BEGIN Source information
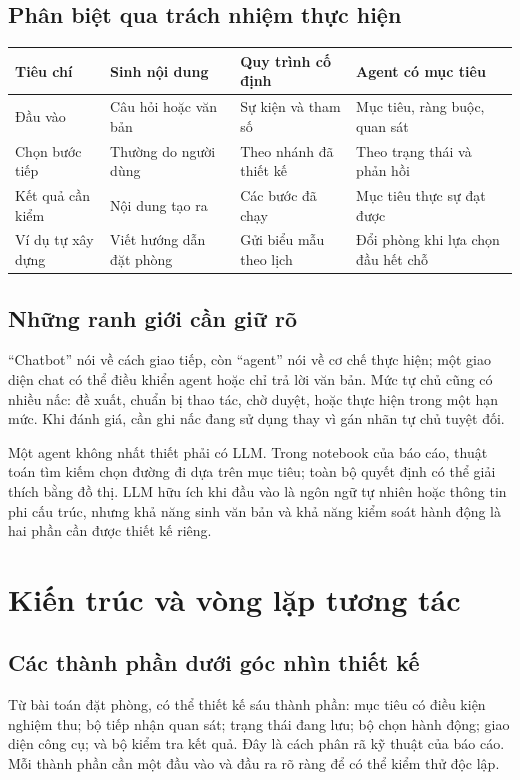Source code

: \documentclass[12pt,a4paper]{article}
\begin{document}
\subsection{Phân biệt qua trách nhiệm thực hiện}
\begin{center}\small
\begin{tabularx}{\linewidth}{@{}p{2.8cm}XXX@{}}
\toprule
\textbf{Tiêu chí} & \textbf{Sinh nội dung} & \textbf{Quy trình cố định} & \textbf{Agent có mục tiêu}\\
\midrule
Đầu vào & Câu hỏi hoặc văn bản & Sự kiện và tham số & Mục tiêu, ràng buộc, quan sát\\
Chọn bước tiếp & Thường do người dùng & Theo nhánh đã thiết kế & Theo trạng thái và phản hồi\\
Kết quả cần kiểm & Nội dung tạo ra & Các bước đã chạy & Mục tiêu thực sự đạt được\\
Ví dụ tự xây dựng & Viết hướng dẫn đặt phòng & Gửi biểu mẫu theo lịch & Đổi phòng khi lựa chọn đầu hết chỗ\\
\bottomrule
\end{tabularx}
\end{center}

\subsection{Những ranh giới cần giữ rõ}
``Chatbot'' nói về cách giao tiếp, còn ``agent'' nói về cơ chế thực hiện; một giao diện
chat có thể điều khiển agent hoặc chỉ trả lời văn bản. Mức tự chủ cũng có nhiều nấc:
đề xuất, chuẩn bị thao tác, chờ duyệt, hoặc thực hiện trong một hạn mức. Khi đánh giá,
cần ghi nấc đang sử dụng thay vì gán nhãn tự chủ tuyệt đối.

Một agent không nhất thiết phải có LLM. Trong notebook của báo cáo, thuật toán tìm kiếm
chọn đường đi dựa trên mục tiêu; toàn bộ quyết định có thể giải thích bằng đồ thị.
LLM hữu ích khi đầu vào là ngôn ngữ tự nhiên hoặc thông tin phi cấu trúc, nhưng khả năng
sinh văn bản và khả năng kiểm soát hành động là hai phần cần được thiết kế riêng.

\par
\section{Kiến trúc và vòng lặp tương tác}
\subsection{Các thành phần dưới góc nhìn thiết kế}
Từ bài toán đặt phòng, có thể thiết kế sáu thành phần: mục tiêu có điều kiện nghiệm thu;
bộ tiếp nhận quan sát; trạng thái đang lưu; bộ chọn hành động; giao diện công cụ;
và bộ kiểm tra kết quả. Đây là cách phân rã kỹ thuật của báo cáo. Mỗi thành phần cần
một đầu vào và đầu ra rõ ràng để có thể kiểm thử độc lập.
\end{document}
END Source information
Task goal.
Please copy, exactly as written, every line in the listing above from the line with "cần ghi nấc" up to and including the line with "chọn đường đi".

Response below.
cần ghi nấc đang sử dụng thay vì gán nhãn tự chủ tuyệt đối.

Một agent không nhất thiết phải có LLM. Trong notebook của báo cáo, thuật toán tìm kiếm
chọn đường đi dựa trên mục tiêu; toàn bộ quyết định có thể giải thích bằng đồ thị.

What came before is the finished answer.